Page table are used for two purposes after allocation: They either start
out all empty, or they get filled to replace a superpage. Subsequently,
to replace all empty or fully contiguous page tables, contiguous sub-
regions will be recorded within individual page tables. Install the
initial set of markers immediately after allocation. Make sure to retain
these markers when further populating a page table in preparation for it
to replace a superpage.
The markers are simply 4-bit fields holding the order value of
contiguous entries. To demonstrate this, if a page table had just 16
entries, this would be the initial (fully contiguous) set of markers:
index 0 1 2 3 4 5 6 7 8 9 A B C D E F
marker 4 0 1 0 2 0 1 0 3 0 1 0 2 0 1 0
"Contiguous" here means not only present entries with successively
increasing MFNs, each one suitably aligned for its slot, but also a
respective number of all non-present entries.

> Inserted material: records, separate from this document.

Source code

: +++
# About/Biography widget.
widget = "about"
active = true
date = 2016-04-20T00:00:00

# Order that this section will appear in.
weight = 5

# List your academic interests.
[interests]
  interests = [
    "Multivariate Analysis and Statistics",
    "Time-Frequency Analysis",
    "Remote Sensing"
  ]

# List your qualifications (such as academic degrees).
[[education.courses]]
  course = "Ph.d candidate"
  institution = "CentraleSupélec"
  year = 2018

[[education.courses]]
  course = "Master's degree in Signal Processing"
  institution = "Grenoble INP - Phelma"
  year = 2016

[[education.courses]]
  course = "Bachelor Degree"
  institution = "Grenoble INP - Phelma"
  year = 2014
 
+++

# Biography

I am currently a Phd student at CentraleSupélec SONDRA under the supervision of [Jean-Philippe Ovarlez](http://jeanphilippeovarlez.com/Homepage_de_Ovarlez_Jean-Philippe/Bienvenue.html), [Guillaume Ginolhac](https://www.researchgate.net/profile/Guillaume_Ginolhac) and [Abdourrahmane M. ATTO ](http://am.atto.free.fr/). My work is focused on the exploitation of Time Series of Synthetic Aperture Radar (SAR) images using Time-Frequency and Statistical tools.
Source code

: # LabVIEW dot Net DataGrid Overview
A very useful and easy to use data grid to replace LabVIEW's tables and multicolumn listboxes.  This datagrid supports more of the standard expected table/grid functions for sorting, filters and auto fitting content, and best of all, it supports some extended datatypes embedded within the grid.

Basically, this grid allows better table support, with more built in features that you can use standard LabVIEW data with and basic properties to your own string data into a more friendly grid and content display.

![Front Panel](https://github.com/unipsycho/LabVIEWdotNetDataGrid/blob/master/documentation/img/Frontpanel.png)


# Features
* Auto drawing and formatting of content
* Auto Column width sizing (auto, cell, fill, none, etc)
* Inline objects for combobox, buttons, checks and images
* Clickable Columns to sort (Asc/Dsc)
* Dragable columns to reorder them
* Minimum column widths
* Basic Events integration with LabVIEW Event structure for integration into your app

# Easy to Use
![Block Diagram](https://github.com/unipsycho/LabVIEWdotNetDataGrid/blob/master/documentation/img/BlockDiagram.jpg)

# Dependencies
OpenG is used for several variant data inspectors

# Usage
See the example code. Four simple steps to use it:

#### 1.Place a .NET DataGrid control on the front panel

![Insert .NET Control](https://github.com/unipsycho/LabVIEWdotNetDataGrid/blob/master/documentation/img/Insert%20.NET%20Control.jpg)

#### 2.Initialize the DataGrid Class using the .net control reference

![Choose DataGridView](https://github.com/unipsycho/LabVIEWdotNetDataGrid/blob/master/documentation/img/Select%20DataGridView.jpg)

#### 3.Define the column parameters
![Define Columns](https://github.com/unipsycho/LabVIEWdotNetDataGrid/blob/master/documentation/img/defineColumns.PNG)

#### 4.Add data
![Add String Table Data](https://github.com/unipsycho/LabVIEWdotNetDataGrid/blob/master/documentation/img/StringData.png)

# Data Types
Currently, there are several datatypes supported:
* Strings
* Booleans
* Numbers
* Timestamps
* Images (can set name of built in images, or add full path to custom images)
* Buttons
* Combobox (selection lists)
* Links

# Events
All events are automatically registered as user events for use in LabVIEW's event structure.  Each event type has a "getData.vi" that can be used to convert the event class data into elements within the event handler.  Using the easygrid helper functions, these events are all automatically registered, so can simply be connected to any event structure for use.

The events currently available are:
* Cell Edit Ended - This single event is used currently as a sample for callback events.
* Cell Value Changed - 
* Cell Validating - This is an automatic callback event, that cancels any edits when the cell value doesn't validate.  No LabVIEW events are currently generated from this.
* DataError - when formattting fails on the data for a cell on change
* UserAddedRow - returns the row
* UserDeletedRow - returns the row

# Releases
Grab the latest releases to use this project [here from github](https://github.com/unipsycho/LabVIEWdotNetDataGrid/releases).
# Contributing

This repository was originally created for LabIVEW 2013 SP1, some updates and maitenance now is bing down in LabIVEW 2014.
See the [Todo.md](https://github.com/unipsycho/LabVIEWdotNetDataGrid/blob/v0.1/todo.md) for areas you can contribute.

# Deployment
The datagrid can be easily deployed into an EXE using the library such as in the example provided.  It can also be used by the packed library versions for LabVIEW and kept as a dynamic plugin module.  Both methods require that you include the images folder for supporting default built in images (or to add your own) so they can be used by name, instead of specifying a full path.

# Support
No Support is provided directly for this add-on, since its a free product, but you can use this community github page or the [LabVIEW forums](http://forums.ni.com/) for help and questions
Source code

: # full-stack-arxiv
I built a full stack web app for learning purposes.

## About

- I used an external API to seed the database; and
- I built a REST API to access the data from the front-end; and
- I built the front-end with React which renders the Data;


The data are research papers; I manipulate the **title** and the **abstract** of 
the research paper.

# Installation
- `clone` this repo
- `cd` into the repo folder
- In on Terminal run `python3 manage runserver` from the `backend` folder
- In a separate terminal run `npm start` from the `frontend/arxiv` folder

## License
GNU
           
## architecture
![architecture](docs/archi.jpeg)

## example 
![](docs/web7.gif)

Signed-off-by: Jan Beulich <jbeulich@suse.com>
---
An alternative to the ASSERT()s added to set_iommu_ptes_present() would
be to make the function less general-purpose; it's used in a single
place only after all (i.e. it might as well be folded into its only
caller).
---
v2: New.
--- a/xen/drivers/passthrough/amd/iommu-defs.h
+++ b/xen/drivers/passthrough/amd/iommu-defs.h
@@ -445,6 +445,8 @@ union amd_iommu_x2apic_control {
#define IOMMU_PAGE_TABLE_U32_PER_ENTRY (IOMMU_PAGE_TABLE_ENTRY_SIZE / 4)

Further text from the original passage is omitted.